___ Records for the exercise

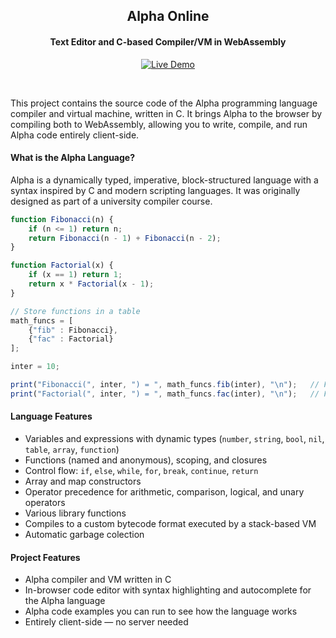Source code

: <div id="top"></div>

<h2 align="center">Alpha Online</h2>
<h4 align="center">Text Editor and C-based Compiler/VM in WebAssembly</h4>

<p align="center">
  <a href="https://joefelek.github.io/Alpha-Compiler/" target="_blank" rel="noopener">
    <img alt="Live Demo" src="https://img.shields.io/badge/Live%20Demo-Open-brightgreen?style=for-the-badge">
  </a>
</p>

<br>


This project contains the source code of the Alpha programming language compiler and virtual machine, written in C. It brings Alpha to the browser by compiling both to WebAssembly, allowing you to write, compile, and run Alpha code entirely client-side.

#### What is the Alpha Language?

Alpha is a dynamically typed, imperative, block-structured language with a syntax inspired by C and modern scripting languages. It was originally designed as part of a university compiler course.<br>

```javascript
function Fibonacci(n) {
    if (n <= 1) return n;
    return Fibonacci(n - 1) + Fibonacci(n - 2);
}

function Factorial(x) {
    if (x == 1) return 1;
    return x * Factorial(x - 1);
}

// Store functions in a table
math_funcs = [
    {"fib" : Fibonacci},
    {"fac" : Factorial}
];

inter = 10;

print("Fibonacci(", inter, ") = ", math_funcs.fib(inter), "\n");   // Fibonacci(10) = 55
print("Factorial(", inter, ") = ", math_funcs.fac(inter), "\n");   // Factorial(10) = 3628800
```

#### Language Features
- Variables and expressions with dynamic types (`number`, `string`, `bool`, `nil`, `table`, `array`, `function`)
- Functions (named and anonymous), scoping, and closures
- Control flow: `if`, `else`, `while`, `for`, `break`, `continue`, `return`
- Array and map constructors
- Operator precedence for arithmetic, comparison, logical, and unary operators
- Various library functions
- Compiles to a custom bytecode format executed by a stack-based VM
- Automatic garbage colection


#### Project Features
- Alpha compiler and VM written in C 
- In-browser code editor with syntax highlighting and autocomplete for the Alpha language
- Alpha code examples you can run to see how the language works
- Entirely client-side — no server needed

______
___ Records for the exercise

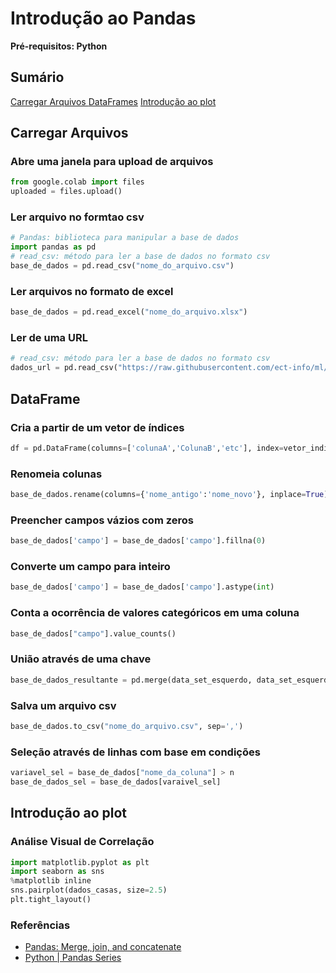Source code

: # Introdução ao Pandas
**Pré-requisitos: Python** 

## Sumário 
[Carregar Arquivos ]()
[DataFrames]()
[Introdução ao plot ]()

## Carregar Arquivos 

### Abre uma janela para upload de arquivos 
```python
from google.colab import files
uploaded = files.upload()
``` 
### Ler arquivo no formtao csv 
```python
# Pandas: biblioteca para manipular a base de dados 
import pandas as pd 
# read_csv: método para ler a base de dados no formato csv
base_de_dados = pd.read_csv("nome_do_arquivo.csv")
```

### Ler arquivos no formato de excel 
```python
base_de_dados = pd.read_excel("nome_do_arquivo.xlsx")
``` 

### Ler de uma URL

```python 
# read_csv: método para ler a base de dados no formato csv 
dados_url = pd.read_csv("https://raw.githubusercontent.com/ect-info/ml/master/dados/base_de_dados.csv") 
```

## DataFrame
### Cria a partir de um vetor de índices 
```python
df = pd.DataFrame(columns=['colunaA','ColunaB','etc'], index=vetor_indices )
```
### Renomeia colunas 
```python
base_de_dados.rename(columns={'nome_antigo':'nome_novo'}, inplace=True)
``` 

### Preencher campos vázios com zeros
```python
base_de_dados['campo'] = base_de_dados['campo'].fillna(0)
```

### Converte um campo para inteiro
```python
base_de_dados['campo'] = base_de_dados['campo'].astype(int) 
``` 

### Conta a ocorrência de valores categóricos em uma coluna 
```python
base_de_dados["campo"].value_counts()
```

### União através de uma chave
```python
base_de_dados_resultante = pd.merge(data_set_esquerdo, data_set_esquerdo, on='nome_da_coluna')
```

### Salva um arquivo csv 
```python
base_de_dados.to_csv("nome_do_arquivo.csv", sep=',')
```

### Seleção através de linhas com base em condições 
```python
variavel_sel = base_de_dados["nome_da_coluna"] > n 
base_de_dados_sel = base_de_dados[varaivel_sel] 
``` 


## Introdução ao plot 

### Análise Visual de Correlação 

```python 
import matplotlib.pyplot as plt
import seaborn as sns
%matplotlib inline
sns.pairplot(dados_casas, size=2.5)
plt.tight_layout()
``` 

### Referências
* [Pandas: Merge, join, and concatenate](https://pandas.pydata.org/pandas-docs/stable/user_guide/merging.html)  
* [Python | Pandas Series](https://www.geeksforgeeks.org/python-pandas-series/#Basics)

______

- What is required
Output the lines above between the one holding "#### Language Features" and the one holding "- Entirely client-side — no server needed", inclusive, with nothing before or after them.

- Task solution
#### Language Features
- Variables and expressions with dynamic types (`number`, `string`, `bool`, `nil`, `table`, `array`, `function`)
- Functions (named and anonymous), scoping, and closures
- Control flow: `if`, `else`, `while`, `for`, `break`, `continue`, `return`
- Array and map constructors
- Operator precedence for arithmetic, comparison, logical, and unary operators
- Various library functions
- Compiles to a custom bytecode format executed by a stack-based VM
- Automatic garbage colection


#### Project Features
- Alpha compiler and VM written in C 
- In-browser code editor with syntax highlighting and autocomplete for the Alpha language
- Alpha code examples you can run to see how the language works
- Entirely client-side — no server needed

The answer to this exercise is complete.